9. Survival of Certain Representations and Obligations. The respective indemnities, agreements, representations, warranties and other statements of Ford Credit and the Depositors or the officers of Ford Credit and the Depositors and of the Underwriters set forth in or made pursuant to this Agreement will remain in full force and effect, regardless of any investigation or statement as to the results thereof, made by or on behalf of any Underwriter, Ford Credit, the Depositors or any of their respective representatives, officers or directors of any controlling person, and will survive delivery of and payment for the Publicly Registered Notes.

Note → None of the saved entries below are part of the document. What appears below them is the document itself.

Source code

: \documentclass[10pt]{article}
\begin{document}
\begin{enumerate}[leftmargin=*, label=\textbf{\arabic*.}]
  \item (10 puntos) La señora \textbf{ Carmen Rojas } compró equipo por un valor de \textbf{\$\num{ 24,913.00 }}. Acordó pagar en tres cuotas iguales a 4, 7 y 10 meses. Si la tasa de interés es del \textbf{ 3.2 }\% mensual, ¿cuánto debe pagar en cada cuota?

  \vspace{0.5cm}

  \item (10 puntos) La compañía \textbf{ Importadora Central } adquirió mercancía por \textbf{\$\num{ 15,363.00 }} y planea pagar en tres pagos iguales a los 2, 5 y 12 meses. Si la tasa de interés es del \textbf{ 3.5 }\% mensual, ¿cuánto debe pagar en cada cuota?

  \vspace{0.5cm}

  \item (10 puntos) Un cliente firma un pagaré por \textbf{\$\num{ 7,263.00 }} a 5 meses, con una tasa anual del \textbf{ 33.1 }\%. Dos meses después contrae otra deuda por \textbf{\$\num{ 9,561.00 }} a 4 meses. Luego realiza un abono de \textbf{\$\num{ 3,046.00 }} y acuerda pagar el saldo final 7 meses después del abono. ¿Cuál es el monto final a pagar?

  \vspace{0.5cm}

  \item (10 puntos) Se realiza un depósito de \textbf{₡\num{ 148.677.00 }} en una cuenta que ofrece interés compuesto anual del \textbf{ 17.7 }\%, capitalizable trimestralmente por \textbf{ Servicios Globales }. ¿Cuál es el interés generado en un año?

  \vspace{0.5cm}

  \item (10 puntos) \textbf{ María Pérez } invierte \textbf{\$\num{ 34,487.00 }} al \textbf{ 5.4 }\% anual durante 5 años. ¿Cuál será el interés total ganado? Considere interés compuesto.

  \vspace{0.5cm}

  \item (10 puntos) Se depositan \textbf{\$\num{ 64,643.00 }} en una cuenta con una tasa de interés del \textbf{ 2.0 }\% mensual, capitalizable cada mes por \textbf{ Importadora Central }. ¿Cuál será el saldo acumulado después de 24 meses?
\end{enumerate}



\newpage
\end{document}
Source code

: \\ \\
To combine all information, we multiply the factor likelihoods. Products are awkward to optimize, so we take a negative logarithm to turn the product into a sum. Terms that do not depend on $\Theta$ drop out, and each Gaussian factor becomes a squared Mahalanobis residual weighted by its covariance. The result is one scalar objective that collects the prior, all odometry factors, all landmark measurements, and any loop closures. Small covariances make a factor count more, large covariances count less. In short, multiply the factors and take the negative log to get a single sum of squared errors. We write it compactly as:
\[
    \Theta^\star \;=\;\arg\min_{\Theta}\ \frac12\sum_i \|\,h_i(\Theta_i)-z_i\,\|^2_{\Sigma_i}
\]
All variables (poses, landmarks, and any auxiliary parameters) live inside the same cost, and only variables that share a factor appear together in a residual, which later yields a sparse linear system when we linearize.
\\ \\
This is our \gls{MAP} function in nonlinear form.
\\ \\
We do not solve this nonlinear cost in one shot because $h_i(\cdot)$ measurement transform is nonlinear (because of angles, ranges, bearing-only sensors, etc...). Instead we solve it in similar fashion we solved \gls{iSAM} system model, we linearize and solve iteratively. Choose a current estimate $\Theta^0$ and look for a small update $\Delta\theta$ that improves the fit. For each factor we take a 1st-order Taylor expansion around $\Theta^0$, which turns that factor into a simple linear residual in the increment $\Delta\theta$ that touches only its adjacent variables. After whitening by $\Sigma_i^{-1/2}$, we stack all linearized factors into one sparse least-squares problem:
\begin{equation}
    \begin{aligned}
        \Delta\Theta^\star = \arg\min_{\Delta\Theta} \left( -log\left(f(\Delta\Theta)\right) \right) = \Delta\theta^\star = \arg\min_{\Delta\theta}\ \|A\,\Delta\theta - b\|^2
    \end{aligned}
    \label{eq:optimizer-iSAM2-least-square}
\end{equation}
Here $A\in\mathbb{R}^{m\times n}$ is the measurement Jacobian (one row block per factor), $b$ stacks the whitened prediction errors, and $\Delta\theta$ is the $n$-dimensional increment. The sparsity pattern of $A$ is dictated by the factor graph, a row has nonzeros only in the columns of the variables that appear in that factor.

10. Failure to Purchase the Notes.
(a) If the purchase of the Publicly Registered Notes is not consummated because the circumstances described in Section 6(f) have occurred, then neither Ford Credit nor the Depositors will have any liability to the Underwriters with respect to the Publicly Registered Notes except as provided in Section 5(h) and Section 7; but if for any other reason (subject to subsection (b) below), the Publicly Registered Notes are not delivered to the Underwriters as provided in this Agreement, Ford Credit and the Depositors will be liable, jointly and severally, to reimburse the Underwriters, through the Representatives, for all out-of-pocket expenses, including counsel fees and disbursements reasonably incurred by the Underwriters in making preparations for the offering of the Publicly Registered Notes, but neither Ford Credit nor the Depositors will then have any further liability to any Underwriter with respect to the Publicly Registered Notes except as provided in Section 5(h) and Section 7.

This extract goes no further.